**Raw data**

======

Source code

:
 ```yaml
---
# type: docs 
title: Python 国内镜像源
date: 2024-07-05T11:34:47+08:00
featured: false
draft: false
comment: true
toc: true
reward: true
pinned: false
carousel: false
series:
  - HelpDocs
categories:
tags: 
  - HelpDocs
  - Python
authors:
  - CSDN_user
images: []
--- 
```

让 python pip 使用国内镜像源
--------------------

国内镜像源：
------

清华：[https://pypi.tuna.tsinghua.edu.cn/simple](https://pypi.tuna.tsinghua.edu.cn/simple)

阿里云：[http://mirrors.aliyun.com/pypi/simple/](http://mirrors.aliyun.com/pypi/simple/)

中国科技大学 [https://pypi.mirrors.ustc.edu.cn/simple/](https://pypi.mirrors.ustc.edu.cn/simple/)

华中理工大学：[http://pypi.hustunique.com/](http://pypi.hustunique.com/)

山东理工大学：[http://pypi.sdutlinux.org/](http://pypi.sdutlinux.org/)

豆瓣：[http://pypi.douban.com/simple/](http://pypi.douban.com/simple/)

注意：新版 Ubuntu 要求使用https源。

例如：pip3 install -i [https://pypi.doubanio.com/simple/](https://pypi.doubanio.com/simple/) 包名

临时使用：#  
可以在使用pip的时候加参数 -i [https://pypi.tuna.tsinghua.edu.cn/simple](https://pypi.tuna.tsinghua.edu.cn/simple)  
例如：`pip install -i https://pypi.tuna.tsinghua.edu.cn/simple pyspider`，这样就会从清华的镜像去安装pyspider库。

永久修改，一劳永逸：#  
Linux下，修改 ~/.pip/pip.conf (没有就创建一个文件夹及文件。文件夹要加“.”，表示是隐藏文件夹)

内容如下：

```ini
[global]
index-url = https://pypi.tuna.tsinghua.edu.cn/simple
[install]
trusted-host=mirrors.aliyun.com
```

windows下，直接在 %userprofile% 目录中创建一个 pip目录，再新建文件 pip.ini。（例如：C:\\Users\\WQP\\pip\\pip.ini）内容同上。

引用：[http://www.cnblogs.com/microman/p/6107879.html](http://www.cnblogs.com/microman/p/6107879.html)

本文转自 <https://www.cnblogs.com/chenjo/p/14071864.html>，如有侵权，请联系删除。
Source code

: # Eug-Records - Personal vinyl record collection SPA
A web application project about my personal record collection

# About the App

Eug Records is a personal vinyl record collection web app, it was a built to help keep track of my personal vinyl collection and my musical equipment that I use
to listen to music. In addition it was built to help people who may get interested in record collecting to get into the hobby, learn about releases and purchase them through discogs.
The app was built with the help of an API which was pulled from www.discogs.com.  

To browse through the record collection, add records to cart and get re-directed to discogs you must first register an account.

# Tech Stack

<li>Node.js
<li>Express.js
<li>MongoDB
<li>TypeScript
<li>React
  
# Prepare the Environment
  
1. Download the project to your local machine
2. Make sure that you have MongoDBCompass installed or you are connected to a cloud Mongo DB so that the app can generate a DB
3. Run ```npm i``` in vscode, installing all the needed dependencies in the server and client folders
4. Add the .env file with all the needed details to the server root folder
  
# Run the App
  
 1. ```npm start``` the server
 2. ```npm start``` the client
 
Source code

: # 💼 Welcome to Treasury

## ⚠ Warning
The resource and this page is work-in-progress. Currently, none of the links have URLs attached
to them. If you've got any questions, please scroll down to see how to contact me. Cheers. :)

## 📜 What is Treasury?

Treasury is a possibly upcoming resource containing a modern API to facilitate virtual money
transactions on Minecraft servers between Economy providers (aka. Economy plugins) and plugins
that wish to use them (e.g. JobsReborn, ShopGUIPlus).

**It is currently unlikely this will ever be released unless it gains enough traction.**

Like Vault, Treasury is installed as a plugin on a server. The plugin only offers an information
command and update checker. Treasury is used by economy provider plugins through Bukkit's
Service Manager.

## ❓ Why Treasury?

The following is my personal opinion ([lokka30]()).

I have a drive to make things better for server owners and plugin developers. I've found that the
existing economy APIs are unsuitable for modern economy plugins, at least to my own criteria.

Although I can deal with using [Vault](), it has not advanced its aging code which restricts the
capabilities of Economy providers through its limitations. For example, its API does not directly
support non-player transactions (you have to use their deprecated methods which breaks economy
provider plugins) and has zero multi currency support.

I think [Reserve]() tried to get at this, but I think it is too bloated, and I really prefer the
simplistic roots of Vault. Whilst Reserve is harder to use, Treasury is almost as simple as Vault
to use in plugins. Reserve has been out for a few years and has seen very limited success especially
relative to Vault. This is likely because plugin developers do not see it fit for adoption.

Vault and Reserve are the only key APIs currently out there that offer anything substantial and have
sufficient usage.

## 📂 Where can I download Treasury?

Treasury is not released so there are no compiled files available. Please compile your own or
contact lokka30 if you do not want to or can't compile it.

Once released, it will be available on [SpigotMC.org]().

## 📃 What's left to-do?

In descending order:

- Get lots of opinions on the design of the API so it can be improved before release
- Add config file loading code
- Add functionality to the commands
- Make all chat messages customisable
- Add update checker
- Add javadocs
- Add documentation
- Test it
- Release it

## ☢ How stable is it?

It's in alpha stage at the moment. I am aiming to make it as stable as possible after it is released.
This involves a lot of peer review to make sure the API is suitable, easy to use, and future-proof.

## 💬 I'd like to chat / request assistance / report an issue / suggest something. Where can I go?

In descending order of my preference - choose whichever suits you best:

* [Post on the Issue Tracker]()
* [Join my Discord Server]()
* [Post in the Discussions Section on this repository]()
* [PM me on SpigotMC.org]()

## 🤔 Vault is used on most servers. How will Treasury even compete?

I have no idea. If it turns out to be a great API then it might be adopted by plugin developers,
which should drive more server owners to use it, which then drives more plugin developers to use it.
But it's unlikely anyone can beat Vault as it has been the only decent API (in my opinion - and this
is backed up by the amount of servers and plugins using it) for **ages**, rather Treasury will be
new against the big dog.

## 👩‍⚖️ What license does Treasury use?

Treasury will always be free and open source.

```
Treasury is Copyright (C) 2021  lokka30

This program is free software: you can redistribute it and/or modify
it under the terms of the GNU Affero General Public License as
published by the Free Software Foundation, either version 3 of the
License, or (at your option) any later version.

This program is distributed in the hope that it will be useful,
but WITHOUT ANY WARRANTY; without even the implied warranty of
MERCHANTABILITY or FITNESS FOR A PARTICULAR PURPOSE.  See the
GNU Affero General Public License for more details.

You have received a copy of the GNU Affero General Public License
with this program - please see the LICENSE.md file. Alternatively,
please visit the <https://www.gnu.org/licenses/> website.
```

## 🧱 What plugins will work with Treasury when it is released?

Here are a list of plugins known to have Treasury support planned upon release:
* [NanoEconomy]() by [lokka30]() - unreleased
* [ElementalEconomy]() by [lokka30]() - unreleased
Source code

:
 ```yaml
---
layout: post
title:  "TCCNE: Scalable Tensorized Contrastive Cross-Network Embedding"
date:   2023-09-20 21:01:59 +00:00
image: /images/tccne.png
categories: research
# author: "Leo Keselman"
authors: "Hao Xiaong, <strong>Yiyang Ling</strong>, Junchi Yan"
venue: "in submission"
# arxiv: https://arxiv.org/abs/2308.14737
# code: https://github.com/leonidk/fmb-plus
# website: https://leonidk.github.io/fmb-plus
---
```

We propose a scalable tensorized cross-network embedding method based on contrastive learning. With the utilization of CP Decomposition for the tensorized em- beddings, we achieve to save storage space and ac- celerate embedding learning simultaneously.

======

**Exercise objective**
Pull each line that includes the word "simple" out of the material above.

**Answer to this exercise**
清华：[https://pypi.tuna.tsinghua.edu.cn/simple](https://pypi.tuna.tsinghua.edu.cn/simple)
阿里云：[http://mirrors.aliyun.com/pypi/simple/](http://mirrors.aliyun.com/pypi/simple/)
中国科技大学 [https://pypi.mirrors.ustc.edu.cn/simple/](https://pypi.mirrors.ustc.edu.cn/simple/)
豆瓣：[http://pypi.douban.com/simple/](http://pypi.douban.com/simple/)
例如：pip3 install -i [https://pypi.doubanio.com/simple/](https://pypi.doubanio.com/simple/) 包名
可以在使用pip的时候加参数 -i [https://pypi.tuna.tsinghua.edu.cn/simple](https://pypi.tuna.tsinghua.edu.cn/simple)  
例如：`pip install -i https://pypi.tuna.tsinghua.edu.cn/simple pyspider`，这样就会从清华的镜像去安装pyspider库。
index-url = https://pypi.tuna.tsinghua.edu.cn/simple
simplistic roots of Vault. Whilst Reserve is harder to use, Treasury is almost as simple as Vault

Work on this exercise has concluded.